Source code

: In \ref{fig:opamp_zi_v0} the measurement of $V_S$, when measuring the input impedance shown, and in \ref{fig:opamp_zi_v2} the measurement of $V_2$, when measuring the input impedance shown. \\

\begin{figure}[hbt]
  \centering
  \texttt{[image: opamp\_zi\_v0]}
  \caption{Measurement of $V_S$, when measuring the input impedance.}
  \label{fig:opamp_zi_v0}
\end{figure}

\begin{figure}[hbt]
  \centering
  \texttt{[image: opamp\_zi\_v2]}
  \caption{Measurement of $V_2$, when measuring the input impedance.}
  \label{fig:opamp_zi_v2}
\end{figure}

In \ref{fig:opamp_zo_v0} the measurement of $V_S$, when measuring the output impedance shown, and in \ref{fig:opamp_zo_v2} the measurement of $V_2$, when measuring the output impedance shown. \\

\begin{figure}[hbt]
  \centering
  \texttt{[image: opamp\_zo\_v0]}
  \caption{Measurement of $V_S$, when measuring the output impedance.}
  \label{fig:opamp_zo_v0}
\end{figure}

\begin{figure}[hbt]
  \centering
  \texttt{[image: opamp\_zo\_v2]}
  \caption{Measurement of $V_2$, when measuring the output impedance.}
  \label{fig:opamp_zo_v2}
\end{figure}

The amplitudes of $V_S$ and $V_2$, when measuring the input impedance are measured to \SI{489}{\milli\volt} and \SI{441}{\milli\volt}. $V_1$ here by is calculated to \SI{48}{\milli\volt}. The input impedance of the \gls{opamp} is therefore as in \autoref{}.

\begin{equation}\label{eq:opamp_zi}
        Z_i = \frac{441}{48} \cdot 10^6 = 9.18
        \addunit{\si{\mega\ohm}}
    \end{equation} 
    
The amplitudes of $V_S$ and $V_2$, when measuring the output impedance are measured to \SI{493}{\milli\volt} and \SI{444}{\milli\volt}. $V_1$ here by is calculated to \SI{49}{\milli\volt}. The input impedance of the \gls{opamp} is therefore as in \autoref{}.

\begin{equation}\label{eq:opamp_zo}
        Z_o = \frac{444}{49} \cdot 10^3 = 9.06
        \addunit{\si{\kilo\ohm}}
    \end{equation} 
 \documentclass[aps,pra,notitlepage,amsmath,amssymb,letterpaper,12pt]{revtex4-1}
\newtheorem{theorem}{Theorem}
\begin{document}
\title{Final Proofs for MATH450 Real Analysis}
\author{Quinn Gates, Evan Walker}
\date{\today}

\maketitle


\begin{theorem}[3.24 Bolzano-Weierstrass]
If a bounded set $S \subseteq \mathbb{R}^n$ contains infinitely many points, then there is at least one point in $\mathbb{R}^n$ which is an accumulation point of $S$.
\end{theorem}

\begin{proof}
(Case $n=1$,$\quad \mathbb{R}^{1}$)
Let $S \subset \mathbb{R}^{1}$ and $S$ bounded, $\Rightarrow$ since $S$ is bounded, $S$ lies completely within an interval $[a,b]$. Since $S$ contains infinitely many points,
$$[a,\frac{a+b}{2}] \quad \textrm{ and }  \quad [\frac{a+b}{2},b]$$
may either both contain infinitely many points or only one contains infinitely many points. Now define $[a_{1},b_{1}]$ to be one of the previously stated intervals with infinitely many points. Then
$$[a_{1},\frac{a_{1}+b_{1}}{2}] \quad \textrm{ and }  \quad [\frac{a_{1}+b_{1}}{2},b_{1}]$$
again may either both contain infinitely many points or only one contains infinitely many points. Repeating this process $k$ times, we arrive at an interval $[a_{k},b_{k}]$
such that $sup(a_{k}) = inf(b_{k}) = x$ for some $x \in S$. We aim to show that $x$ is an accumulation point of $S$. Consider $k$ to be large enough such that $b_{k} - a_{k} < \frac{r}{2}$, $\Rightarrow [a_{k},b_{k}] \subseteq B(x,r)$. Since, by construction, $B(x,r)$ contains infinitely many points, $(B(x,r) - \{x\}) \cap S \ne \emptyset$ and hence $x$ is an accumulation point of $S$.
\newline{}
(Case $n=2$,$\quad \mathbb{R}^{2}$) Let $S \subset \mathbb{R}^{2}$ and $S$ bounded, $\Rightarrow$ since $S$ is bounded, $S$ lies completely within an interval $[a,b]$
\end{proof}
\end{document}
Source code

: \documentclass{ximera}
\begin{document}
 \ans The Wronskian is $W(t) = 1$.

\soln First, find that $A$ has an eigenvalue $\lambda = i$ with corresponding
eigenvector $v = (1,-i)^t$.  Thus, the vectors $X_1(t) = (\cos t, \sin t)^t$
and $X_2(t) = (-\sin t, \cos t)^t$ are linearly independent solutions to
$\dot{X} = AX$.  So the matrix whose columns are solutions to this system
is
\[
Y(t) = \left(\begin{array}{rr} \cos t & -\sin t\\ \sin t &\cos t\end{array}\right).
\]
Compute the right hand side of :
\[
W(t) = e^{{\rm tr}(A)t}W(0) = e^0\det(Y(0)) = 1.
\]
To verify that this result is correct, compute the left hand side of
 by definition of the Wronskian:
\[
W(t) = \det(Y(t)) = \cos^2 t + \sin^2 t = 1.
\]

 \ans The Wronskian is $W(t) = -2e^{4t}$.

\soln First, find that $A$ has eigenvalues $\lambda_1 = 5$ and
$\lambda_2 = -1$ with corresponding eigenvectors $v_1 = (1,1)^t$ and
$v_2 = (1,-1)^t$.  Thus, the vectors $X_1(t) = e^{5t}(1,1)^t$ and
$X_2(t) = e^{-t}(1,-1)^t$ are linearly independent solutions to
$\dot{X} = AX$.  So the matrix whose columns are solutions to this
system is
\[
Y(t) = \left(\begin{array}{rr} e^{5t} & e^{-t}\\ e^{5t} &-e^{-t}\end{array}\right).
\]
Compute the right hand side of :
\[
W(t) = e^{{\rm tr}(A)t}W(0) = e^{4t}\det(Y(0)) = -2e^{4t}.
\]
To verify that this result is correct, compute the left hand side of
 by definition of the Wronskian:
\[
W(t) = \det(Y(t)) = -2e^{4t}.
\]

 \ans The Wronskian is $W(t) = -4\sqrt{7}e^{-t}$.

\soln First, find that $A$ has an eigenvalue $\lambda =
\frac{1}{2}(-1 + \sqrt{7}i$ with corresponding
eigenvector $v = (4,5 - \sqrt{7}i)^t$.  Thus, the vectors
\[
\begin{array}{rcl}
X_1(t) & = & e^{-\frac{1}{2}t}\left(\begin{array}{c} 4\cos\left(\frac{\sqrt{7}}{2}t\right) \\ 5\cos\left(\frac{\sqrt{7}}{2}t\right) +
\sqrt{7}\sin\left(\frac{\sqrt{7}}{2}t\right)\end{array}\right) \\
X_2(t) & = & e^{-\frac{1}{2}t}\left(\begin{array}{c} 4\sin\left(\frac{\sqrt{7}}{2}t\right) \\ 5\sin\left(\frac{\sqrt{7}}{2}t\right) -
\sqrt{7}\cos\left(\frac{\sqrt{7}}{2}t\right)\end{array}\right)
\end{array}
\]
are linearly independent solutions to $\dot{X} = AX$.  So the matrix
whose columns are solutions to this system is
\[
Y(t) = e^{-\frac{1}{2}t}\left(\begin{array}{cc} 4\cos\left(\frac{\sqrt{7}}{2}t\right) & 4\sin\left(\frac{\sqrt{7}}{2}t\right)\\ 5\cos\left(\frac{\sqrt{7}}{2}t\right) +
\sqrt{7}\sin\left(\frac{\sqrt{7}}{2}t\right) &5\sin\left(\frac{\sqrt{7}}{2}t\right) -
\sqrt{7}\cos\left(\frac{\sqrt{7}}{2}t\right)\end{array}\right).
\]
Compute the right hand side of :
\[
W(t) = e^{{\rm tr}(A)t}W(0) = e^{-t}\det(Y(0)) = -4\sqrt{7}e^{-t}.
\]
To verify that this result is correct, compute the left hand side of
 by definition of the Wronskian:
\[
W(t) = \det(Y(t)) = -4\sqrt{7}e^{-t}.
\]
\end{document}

+++

Filter by the word "soln": copy every line of the data that holds it.

▸ EXPECTED ANSWER
\soln First, find that $A$ has an eigenvalue $\lambda = i$ with corresponding
\soln First, find that $A$ has eigenvalues $\lambda_1 = 5$ and
\soln First, find that $A$ has an eigenvalue $\lambda =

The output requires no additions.